Monitoring & Telemetry#

Embedded devices generate telemetry — heartbeats, sensor readings, log entries, error codes — but the value of that data depends entirely on the backend infrastructure that receives, stores, queries, and acts on it. A fleet of 10,000 devices publishing metrics every 60 seconds produces 14.4 million data points per day. Without purpose-built ingestion pipelines, time-series databases, and alerting systems, that stream of telemetry disappears into a void or overwhelms general-purpose infrastructure never designed for the write-heavy, append-only, time-correlated access patterns that IoT workloads demand.

This section covers the backend side of the monitoring equation: the infrastructure that turns raw device telemetry into searchable logs, queryable metrics, actionable alerts, and security event detection. The device side — what metrics to collect, heartbeat design, log formatting, per-device alerting thresholds — is covered in Fleet Monitoring.

The monitoring stack itself follows from the platform architecture decision. Cloud-managed deployments typically use cloud-native monitoring (CloudWatch, Azure Monitor, Amazon Timestream) with minimal operational overhead. Self-hosted deployments assemble Prometheus, Grafana, Alertmanager, and a time-series database (InfluxDB, TimescaleDB) into a monitoring stack that must be deployed and maintained alongside the broker and device management infrastructure.

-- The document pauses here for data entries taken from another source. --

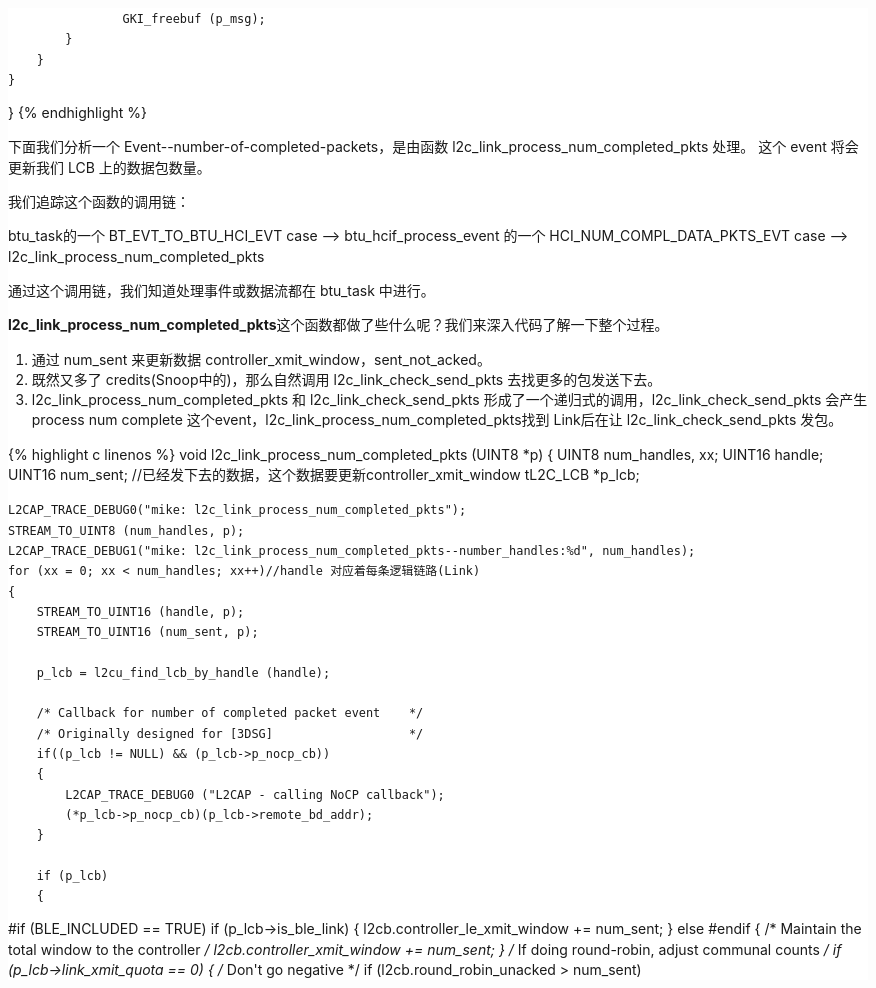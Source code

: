                     GKI_freebuf (p_msg);
            }
        }
    }
}
{% endhighlight %}

下面我们分析一个 Event--number-of-completed-packets，是由函数 l2c_link_process_num_completed_pkts 处理。
这个 event 将会更新我们 LCB 上的数据包数量。

我们追踪这个函数的调用链：

btu_task的一个 BT_EVT_TO_BTU_HCI_EVT case --> btu_hcif_process_event 的一个 HCI_NUM_COMPL_DATA_PKTS_EVT case -->  l2c_link_process_num_completed_pkts

通过这个调用链，我们知道处理事件或数据流都在 btu_task 中进行。

**l2c_link_process_num_completed_pkts**这个函数都做了些什么呢？我们来深入代码了解一下整个过程。
1. 通过 num_sent 来更新数据 controller_xmit_window，sent_not_acked。
2. 既然又多了 credits(Snoop中的)，那么自然调用 l2c_link_check_send_pkts 去找更多的包发送下去。
3. l2c_link_process_num_completed_pkts 和 l2c_link_check_send_pkts 形成了一个递归式的调用，l2c_link_check_send_pkts 会产生 process num complete 这个event，l2c_link_process_num_completed_pkts找到 Link后在让 l2c_link_check_send_pkts 发包。

{% highlight c linenos %}
void l2c_link_process_num_completed_pkts (UINT8 *p)
{
    UINT8       num_handles, xx;
    UINT16      handle;
    UINT16      num_sent; //已经发下去的数据，这个数据要更新controller_xmit_window
    tL2C_LCB    *p_lcb;

    L2CAP_TRACE_DEBUG0("mike: l2c_link_process_num_completed_pkts");
    STREAM_TO_UINT8 (num_handles, p);
    L2CAP_TRACE_DEBUG1("mike: l2c_link_process_num_completed_pkts--number_handles:%d", num_handles);
    for (xx = 0; xx < num_handles; xx++)//handle 对应着每条逻辑链路(Link)
    {
        STREAM_TO_UINT16 (handle, p);
        STREAM_TO_UINT16 (num_sent, p);

        p_lcb = l2cu_find_lcb_by_handle (handle);

        /* Callback for number of completed packet event    */
        /* Originally designed for [3DSG]                   */
        if((p_lcb != NULL) && (p_lcb->p_nocp_cb))
        {
            L2CAP_TRACE_DEBUG0 ("L2CAP - calling NoCP callback");
            (*p_lcb->p_nocp_cb)(p_lcb->remote_bd_addr);
        }

        if (p_lcb)
        {
#if (BLE_INCLUDED == TRUE)
            if (p_lcb->is_ble_link)
            {
                l2cb.controller_le_xmit_window += num_sent;
            }
            else
#endif
            {
                /* Maintain the total window to the controller */
                l2cb.controller_xmit_window += num_sent;
            }
            /* If doing round-robin, adjust communal counts */
            if (p_lcb->link_xmit_quota == 0)
            {
                /* Don't go negative */
                if (l2cb.round_robin_unacked > num_sent)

The boundary between the two sides falls at the message broker. Fleet Monitoring describes what a device publishes to MQTT topics and how it manages its own telemetry budget. This section picks up from the broker onward: how subscribers route messages into log aggregators, how time-series databases store and downsample metric streams, how alerting pipelines decide when to page an engineer, and how security event monitoring detects anomalous behavior across the fleet.

What This Section Covers#

Centralized Logging with ELK — Aggregating device logs with Elasticsearch, Logstash, and Kibana: MQTT-to-Logstash ingestion, index lifecycle management, KQL search patterns, and Grafana Loki as a lightweight alternative.
Metrics & Dashboards — Prometheus and Grafana for IoT fleet metrics: bridging MQTT to the pull model, PromQL fleet queries, dashboard hierarchy design, and scaling with Thanos or Cortex.
Alerting — Alertmanager configuration, route trees, fleet-wide vs. per-device rules, PagerDuty and OpsGenie integration, runbook linking, and alert fatigue management.
Time-Series Databases — InfluxDB, TimescaleDB, and Amazon Timestream: data models, retention policies, downsampling strategies, and schema design for IoT workloads.
Distributed Tracing — OpenTelemetry concepts, trace context propagation through MQTT and cloud functions, Jaeger architecture, and sampling strategies for IoT pipelines.
SIEM & Security Monitoring — Security information and event management for IoT fleets: anomalous traffic detection, intrusion detection patterns, compliance logging, and incident response workflows.